DATA SECTION
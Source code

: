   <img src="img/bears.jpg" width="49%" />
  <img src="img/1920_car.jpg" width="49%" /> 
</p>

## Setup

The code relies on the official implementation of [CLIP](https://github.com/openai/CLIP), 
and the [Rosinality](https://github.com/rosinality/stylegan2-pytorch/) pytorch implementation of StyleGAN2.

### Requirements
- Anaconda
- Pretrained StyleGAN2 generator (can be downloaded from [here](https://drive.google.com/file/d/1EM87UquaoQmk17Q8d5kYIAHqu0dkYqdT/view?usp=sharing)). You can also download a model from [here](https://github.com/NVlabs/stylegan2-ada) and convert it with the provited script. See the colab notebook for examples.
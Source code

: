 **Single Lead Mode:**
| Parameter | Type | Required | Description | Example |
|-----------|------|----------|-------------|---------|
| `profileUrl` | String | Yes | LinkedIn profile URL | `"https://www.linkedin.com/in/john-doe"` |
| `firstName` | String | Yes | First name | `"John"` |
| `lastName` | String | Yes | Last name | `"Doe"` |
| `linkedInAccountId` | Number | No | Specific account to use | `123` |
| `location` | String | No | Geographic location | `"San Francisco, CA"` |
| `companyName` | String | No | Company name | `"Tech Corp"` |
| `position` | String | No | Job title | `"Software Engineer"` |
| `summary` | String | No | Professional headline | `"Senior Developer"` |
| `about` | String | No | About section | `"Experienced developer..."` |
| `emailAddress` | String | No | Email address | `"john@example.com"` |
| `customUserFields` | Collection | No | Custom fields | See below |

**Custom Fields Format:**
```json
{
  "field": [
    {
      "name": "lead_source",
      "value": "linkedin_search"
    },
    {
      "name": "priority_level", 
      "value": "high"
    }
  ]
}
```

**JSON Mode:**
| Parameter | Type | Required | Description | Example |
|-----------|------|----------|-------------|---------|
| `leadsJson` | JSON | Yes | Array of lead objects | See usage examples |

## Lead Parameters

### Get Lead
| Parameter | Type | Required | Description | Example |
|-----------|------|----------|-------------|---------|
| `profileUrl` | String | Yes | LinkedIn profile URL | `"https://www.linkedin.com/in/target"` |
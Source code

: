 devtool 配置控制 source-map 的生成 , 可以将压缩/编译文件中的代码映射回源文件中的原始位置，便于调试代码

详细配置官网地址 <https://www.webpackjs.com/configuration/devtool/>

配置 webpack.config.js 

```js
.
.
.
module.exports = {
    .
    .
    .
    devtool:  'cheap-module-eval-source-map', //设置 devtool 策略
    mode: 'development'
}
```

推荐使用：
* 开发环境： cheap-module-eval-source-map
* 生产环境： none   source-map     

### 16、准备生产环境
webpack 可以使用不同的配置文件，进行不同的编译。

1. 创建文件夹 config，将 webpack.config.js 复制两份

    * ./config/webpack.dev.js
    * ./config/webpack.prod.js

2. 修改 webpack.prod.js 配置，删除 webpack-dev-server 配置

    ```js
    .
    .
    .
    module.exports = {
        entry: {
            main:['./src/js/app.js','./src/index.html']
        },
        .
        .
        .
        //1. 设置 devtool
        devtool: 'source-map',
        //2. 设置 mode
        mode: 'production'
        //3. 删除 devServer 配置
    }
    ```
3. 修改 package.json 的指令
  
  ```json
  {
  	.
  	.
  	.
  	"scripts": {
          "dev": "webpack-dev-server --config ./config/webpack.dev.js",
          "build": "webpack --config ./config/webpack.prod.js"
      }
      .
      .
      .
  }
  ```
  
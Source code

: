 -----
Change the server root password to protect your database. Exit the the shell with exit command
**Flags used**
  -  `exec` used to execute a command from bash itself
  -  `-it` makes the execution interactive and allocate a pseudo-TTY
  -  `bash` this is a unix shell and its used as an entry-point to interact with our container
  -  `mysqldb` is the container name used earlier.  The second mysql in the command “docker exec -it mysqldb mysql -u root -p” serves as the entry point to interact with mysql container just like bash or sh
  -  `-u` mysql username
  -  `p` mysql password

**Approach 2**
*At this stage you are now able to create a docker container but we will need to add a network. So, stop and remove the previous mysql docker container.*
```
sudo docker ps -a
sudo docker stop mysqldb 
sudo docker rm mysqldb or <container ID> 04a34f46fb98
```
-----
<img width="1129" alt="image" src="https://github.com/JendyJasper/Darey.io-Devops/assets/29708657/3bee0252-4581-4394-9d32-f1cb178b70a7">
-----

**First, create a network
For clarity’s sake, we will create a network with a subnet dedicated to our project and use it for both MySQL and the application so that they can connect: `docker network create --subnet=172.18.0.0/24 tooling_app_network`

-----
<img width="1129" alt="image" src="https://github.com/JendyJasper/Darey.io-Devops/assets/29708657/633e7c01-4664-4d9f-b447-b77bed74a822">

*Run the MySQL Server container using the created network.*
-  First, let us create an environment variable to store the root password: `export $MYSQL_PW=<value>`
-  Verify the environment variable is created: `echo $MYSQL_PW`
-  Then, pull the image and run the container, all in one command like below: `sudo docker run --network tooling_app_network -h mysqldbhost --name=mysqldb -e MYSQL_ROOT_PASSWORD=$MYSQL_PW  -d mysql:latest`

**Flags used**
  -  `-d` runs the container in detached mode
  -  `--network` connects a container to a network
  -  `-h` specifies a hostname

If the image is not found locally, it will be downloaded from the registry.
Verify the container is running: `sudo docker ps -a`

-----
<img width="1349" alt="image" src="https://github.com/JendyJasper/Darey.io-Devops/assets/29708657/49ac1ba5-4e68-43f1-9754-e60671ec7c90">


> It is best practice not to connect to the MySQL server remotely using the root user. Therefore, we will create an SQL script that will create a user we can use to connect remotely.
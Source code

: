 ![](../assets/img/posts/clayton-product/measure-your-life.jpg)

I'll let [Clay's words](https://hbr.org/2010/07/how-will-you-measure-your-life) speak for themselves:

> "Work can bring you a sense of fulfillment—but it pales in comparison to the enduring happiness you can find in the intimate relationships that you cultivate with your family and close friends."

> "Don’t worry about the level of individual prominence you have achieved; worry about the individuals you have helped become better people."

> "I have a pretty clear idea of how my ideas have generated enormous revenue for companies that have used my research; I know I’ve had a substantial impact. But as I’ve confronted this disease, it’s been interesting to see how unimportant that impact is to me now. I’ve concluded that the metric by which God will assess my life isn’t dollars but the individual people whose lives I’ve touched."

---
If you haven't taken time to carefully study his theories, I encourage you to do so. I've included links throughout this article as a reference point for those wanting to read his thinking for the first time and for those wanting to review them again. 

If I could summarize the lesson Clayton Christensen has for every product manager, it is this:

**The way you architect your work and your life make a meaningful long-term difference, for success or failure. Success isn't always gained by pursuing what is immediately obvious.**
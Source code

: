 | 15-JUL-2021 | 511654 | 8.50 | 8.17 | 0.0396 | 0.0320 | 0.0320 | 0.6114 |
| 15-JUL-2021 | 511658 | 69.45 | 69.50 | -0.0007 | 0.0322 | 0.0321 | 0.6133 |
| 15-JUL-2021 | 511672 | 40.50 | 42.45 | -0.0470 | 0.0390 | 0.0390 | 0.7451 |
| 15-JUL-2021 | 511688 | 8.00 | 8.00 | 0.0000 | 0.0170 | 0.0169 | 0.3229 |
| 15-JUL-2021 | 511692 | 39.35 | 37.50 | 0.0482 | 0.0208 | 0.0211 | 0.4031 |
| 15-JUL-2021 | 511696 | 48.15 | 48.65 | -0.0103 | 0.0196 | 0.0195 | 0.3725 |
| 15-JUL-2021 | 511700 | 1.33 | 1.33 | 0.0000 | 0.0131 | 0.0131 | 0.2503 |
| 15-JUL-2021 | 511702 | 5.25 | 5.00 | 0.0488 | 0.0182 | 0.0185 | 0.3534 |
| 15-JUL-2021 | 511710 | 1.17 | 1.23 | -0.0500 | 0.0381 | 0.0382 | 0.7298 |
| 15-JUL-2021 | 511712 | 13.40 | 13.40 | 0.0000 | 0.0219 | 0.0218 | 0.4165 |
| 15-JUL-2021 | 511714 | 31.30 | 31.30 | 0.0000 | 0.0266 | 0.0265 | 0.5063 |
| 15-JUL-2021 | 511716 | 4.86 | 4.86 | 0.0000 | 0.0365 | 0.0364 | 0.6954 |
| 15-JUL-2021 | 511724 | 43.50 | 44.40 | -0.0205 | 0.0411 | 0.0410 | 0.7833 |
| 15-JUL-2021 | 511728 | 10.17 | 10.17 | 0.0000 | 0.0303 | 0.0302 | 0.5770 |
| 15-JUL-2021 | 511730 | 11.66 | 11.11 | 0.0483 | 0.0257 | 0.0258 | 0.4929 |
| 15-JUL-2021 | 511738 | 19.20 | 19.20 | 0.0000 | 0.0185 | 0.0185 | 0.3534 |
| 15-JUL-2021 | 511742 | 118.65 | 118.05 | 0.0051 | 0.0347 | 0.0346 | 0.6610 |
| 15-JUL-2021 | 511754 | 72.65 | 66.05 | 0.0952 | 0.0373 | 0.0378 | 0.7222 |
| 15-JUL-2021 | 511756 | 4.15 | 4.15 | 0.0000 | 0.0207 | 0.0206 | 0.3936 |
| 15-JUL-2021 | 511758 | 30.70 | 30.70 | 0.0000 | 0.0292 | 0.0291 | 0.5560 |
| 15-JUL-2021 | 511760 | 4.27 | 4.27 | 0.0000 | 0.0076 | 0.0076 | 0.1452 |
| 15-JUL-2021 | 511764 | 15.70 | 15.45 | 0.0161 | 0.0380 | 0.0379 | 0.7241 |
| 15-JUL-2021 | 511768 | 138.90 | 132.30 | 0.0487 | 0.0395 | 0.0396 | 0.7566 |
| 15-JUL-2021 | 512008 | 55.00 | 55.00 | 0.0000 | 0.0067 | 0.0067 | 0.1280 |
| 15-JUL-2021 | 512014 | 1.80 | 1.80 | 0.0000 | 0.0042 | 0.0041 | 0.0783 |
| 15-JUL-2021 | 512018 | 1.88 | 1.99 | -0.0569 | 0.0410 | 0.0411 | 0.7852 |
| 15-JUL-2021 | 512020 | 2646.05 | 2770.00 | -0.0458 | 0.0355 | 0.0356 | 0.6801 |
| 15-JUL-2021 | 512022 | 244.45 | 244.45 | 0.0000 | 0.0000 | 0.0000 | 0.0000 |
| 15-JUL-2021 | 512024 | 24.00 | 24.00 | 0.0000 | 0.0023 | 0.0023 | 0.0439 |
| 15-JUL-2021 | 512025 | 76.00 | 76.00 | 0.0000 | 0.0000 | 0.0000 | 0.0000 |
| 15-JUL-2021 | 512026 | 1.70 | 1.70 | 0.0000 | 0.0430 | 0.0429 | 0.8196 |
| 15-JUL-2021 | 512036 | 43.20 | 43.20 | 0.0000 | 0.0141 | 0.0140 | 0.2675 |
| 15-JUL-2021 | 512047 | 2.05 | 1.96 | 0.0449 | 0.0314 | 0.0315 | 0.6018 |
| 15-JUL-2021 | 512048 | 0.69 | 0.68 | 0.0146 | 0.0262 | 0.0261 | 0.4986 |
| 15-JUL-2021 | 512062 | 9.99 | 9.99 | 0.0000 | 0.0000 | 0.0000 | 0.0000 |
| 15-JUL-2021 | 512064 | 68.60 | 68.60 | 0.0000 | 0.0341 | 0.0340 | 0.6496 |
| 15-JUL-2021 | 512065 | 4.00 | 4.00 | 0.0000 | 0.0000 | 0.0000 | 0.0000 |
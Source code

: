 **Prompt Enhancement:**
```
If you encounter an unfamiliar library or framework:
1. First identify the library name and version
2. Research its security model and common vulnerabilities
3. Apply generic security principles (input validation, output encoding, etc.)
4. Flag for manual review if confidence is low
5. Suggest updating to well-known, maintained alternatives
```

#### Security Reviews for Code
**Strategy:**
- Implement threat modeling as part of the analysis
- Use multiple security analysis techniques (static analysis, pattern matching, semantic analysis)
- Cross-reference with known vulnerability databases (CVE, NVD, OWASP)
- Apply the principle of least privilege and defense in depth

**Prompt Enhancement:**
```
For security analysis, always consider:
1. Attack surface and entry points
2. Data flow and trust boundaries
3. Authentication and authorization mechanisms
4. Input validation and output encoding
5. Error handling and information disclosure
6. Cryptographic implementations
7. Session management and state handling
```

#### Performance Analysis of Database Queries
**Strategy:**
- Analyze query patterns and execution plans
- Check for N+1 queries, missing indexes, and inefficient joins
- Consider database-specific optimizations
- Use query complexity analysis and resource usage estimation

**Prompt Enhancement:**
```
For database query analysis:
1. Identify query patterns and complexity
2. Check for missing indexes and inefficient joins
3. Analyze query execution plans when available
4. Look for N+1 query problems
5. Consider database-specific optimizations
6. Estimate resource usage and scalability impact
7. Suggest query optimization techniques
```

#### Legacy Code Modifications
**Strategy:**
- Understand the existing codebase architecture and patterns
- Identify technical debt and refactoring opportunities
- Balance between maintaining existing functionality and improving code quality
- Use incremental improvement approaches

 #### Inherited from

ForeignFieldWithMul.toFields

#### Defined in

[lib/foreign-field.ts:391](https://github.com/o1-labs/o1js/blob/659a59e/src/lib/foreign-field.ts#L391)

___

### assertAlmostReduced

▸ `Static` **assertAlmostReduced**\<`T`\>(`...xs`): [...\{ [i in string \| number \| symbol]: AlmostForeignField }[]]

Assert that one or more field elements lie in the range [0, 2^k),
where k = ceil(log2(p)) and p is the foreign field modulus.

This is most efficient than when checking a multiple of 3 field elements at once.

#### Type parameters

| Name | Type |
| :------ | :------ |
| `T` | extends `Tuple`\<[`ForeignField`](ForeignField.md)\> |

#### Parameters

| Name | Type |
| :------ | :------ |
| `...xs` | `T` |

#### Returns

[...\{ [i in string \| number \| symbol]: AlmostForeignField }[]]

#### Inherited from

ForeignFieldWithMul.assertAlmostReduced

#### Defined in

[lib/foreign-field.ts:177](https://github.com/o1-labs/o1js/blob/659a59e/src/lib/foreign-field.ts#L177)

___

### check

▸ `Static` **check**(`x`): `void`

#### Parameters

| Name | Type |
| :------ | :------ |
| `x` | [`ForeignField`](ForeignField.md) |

TASK TO COMPLETE
Everything from the first line above up to and including the line that contains "No | Professional" should be printed exactly; please print only that.

WRITTEN RESPONSE
Source code

:   <img src="img/bears.jpg" width="49%" />
  <img src="img/1920_car.jpg" width="49%" /> 
</p>

## Setup

The code relies on the official implementation of [CLIP](https://github.com/openai/CLIP), 
and the [Rosinality](https://github.com/rosinality/stylegan2-pytorch/) pytorch implementation of StyleGAN2.

### Requirements
- Anaconda
- Pretrained StyleGAN2 generator (can be downloaded from [here](https://drive.google.com/file/d/1EM87UquaoQmk17Q8d5kYIAHqu0dkYqdT/view?usp=sharing)). You can also download a model from [here](https://github.com/NVlabs/stylegan2-ada) and convert it with the provited script. See the colab notebook for examples.
Source code

: **Single Lead Mode:**
| Parameter | Type | Required | Description | Example |
|-----------|------|----------|-------------|---------|
| `profileUrl` | String | Yes | LinkedIn profile URL | `"https://www.linkedin.com/in/john-doe"` |
| `firstName` | String | Yes | First name | `"John"` |
| `lastName` | String | Yes | Last name | `"Doe"` |
| `linkedInAccountId` | Number | No | Specific account to use | `123` |
| `location` | String | No | Geographic location | `"San Francisco, CA"` |
| `companyName` | String | No | Company name | `"Tech Corp"` |
| `position` | String | No | Job title | `"Software Engineer"` |
| `summary` | String | No | Professional headline | `"Senior Developer"` |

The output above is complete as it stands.